=== Input data ===
================================

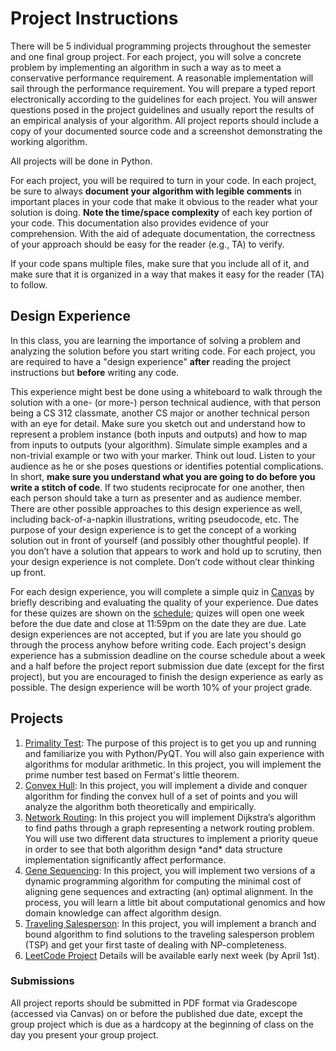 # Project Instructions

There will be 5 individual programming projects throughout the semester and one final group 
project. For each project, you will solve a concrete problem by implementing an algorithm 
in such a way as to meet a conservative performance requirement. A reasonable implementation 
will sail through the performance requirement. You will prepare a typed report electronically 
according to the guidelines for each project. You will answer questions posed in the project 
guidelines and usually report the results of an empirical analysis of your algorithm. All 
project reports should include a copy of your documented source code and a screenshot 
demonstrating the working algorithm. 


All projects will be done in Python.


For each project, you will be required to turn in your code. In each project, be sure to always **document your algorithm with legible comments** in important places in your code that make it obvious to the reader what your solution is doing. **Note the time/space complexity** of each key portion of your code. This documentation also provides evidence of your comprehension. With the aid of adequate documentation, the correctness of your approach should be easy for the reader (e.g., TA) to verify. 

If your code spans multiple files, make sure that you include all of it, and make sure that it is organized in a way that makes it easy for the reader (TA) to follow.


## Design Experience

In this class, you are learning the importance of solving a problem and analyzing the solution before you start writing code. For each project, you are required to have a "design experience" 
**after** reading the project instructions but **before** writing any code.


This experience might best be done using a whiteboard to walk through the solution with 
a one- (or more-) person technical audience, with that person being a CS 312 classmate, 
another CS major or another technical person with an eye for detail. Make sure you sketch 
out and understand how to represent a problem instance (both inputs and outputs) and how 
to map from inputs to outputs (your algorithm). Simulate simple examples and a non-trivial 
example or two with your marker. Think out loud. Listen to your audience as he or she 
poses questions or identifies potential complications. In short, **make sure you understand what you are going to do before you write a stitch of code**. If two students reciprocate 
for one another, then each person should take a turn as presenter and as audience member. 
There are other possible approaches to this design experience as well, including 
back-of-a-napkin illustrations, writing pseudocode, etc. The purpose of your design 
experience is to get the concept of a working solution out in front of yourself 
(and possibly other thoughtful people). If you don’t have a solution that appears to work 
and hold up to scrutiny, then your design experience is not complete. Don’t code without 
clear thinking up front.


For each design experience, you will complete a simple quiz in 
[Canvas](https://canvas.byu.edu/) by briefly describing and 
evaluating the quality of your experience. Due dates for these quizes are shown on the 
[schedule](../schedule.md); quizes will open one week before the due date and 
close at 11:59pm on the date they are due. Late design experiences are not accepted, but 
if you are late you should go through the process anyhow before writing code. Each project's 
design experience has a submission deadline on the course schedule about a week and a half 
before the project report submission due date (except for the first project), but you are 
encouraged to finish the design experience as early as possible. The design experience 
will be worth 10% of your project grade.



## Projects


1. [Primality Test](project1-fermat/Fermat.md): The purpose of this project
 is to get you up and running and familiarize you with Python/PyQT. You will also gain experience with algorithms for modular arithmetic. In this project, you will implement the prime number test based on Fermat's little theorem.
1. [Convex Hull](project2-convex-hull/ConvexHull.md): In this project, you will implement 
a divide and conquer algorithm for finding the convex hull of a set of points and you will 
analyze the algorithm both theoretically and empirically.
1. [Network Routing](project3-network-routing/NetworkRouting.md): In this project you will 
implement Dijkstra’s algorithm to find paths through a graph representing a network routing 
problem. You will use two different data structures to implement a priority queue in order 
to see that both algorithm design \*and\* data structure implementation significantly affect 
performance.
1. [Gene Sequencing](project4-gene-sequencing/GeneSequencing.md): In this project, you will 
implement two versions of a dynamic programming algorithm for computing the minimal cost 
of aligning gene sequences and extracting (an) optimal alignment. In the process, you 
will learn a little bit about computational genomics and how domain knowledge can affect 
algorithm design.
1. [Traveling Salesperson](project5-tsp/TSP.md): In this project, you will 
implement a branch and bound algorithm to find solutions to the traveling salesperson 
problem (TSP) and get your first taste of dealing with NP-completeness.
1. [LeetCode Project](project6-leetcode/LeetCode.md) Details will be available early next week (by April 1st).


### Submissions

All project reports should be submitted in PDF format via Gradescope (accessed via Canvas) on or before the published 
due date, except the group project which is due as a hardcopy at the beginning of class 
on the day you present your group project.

================================

=== Your instructions ===
For each line in the records that contains the word "performance", make a copy.

=== Solution for this exercise ===
in such a way as to meet a conservative performance requirement. A reasonable implementation 
will sail through the performance requirement. You will prepare a typed report electronically 
performance.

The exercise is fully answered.